## What you have to do
Search the records for the word "from" and copy every line in which it occurs.

*** Given entries Section Begins ***

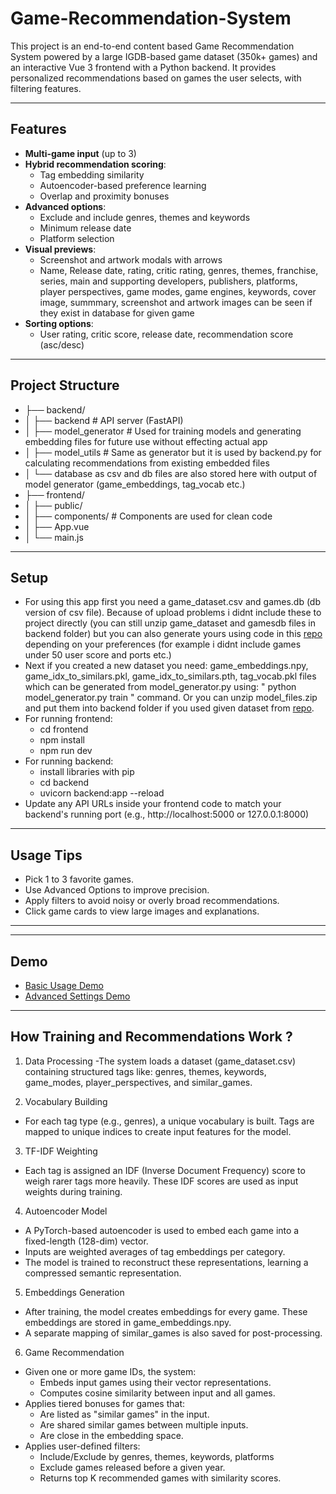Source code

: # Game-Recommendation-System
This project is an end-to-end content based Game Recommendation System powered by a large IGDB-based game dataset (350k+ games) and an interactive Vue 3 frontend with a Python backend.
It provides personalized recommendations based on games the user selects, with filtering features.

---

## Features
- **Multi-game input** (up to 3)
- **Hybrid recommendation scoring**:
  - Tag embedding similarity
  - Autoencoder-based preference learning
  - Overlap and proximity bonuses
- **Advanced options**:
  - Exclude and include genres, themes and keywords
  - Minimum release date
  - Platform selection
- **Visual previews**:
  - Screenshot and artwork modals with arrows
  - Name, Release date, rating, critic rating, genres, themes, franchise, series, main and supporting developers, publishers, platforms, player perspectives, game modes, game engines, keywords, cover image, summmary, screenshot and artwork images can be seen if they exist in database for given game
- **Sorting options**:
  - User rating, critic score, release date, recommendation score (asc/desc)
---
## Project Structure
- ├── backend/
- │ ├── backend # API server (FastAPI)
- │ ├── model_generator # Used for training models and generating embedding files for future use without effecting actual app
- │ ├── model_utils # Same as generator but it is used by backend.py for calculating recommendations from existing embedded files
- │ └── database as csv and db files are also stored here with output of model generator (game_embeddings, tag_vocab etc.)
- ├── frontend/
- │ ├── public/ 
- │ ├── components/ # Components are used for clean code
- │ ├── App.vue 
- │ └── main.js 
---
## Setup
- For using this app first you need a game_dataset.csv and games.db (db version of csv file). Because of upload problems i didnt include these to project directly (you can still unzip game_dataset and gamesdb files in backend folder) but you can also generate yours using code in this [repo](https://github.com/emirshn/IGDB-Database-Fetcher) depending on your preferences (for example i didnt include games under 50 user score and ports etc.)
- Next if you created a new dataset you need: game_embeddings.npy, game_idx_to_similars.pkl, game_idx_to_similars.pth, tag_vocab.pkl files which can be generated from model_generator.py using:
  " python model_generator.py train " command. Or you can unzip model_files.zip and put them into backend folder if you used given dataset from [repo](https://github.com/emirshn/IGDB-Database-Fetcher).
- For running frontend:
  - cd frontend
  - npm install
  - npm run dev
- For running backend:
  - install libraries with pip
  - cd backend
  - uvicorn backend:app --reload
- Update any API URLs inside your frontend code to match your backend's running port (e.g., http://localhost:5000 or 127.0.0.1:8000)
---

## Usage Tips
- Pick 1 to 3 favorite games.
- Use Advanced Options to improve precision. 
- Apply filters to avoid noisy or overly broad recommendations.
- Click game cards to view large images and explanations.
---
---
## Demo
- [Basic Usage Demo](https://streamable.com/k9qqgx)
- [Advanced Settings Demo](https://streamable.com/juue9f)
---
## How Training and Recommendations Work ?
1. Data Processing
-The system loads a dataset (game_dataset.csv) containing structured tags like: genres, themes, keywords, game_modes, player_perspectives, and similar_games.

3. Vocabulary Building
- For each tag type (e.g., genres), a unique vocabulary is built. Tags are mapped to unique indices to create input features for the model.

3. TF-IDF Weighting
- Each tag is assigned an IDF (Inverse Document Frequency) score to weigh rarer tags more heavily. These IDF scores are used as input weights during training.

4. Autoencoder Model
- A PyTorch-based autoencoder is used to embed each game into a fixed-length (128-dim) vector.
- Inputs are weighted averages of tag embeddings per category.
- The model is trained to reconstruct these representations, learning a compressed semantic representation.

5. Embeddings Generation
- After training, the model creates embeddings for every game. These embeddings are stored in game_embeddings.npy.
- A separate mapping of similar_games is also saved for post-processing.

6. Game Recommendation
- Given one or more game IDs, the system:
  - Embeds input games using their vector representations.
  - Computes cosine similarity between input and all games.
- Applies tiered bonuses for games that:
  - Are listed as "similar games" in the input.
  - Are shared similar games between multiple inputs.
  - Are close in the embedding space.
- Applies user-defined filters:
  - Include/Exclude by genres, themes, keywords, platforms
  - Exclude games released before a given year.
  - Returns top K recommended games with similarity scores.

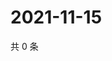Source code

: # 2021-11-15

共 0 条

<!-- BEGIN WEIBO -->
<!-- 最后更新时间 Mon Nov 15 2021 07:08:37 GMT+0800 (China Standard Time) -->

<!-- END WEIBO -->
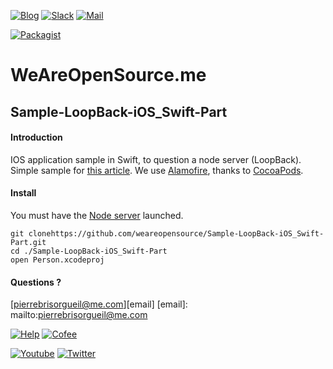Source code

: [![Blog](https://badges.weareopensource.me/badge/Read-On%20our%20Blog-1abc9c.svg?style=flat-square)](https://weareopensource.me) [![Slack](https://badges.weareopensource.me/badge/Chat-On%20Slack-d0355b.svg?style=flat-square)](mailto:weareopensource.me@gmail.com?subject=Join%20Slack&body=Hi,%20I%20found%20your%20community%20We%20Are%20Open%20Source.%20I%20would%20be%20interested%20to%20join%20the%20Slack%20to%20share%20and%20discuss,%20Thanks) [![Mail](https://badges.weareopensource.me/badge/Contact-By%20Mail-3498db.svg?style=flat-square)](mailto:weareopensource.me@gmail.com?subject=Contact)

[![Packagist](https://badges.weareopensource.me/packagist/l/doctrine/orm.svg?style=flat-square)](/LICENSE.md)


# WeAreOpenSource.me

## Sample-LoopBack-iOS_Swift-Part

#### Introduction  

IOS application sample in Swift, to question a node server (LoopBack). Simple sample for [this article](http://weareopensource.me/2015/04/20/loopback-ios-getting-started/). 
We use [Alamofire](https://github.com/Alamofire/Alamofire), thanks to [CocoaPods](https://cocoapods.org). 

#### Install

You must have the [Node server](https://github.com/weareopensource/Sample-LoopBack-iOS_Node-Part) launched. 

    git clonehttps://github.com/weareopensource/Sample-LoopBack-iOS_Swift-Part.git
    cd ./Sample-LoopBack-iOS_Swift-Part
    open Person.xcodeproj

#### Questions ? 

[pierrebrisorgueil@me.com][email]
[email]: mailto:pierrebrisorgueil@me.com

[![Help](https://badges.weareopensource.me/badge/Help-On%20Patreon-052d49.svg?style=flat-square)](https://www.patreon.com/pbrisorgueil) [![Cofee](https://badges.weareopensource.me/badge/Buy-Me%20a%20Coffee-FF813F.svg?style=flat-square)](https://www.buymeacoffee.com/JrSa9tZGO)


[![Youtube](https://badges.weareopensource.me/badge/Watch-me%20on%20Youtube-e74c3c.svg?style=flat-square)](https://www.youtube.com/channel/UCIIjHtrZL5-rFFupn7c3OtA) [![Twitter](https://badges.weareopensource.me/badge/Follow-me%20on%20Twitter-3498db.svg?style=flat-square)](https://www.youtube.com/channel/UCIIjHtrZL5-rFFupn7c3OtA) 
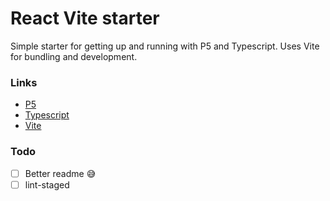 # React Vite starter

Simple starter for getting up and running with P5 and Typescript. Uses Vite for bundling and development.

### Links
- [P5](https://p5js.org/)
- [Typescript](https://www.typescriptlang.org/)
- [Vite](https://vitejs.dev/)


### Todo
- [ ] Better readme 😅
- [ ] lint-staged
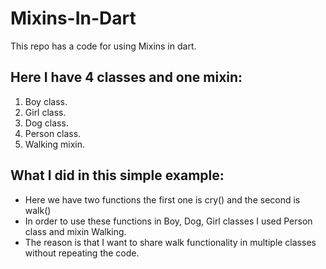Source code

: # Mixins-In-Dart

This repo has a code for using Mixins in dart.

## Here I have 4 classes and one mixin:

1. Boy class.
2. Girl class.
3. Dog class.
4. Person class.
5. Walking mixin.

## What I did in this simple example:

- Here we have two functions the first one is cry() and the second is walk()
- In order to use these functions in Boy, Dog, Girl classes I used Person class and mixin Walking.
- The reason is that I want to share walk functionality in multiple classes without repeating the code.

*** Given entries Section Ends ***

## Written response
- │ ├── model_utils # Same as generator but it is used by backend.py for calculating recommendations from existing embedded files
- Next if you created a new dataset you need: game_embeddings.npy, game_idx_to_similars.pkl, game_idx_to_similars.pth, tag_vocab.pkl files which can be generated from model_generator.py using:
  " python model_generator.py train " command. Or you can unzip model_files.zip and put them into backend folder if you used given dataset from [repo](https://github.com/emirshn/IGDB-Database-Fetcher).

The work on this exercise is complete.